Para reduzir o tempo de reabastecimento, a Scania está buscando homologar um novo bico, do tipo NGV2, utilizado pelos caminhões a gás na Europa. Por ser mais largo, esse sistema permite reabastecer a mesma quantidade de gás em cerca de dez minutos.

A Scania está homologando o bico NGV2 para que o abastecimento seja mais rápido

Oferta de caminhões a gás vai crescer

A Scania também oferece no País os caminhões P 280 e G 340 com motor a gás. O primeiro é direcionado à operações urbanas e intermunicipais. O G 340 é focado no fora-de-estrada, como mineração e construção civil, por exemplo.

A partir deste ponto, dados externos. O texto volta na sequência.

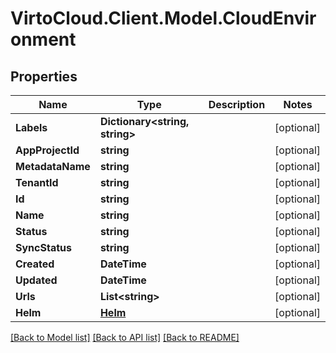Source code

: # VirtoCloud.Client.Model.CloudEnvironment

## Properties

Name | Type | Description | Notes
------------ | ------------- | ------------- | -------------
**Labels** | **Dictionary&lt;string, string&gt;** |  | [optional] 
**AppProjectId** | **string** |  | [optional] 
**MetadataName** | **string** |  | [optional] 
**TenantId** | **string** |  | [optional] 
**Id** | **string** |  | [optional] 
**Name** | **string** |  | [optional] 
**Status** | **string** |  | [optional] 
**SyncStatus** | **string** |  | [optional] 
**Created** | **DateTime** |  | [optional] 
**Updated** | **DateTime** |  | [optional] 
**Urls** | **List&lt;string&gt;** |  | [optional] 
**Helm** | [**Helm**](Helm.md) |  | [optional] 

[[Back to Model list]](../README.md#documentation-for-models) [[Back to API list]](../README.md#documentation-for-api-endpoints) [[Back to README]](../README.md)

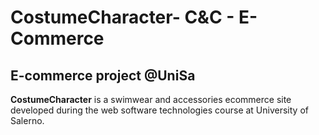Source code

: # CostumeCharacter- C&C - E-Commerce


## E-commerce project @UniSa

**CostumeCharacter** is a swimwear and accessories ecommerce site developed during the web software technologies course at University of Salerno.
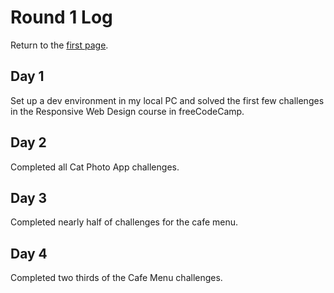 # Round 1 Log

Return to the [first page](README.md).

## Day 1

Set up a dev environment in my local PC and solved the first few challenges in the Responsive Web Design course in freeCodeCamp.

## Day 2

Completed all Cat Photo App challenges.

## Day 3

Completed nearly half of challenges for the cafe menu.

## Day 4

Completed two thirds of the Cafe Menu challenges.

A empresa informa que está homologando outras 20 opções de caminhões. Entre as novidades haverá um modelo com motor superior aos 410 cv de potência. O objetivo é atender transportadores que operam com veículos cujo peso bruto total combinado (PBTC) é de 74 t. As apostas são o R 450 ou o R 500.

De acordo com informações da Scania, a fábrica de São Bernardo (SP) está pronta para atender o aumento da demanda. Isso porque a planta contempla o conceito de produção modular. Assim, a empresa pode produzir o caminhão a gás com a cabine, potência de motor e eixo que o transportador quiser.

Veredicto

O Scania R 410 a gás garante o mesmo nível de entrega do modelo similar com motor a diesel. Sua principal vantagem é ser menos poluente. Por isso, deverá atender frotistas e embarcadores interessados nesse novo nicho de mercado, que vem crescendo. O preço 30% mais alto pode assustar os clientes mais conservadores.

A favor está o fato de a Scania se antecipar às tendências. E oferecer no Brasil uma gama de produtos alinhada com o que há de mais moderno no mundo. Com os caminhões a gás, a empresa incentiva toda cadeia do setor – da ampliação da rede de reabastecimento à geração de renda por meio do apoio à produção de biometano.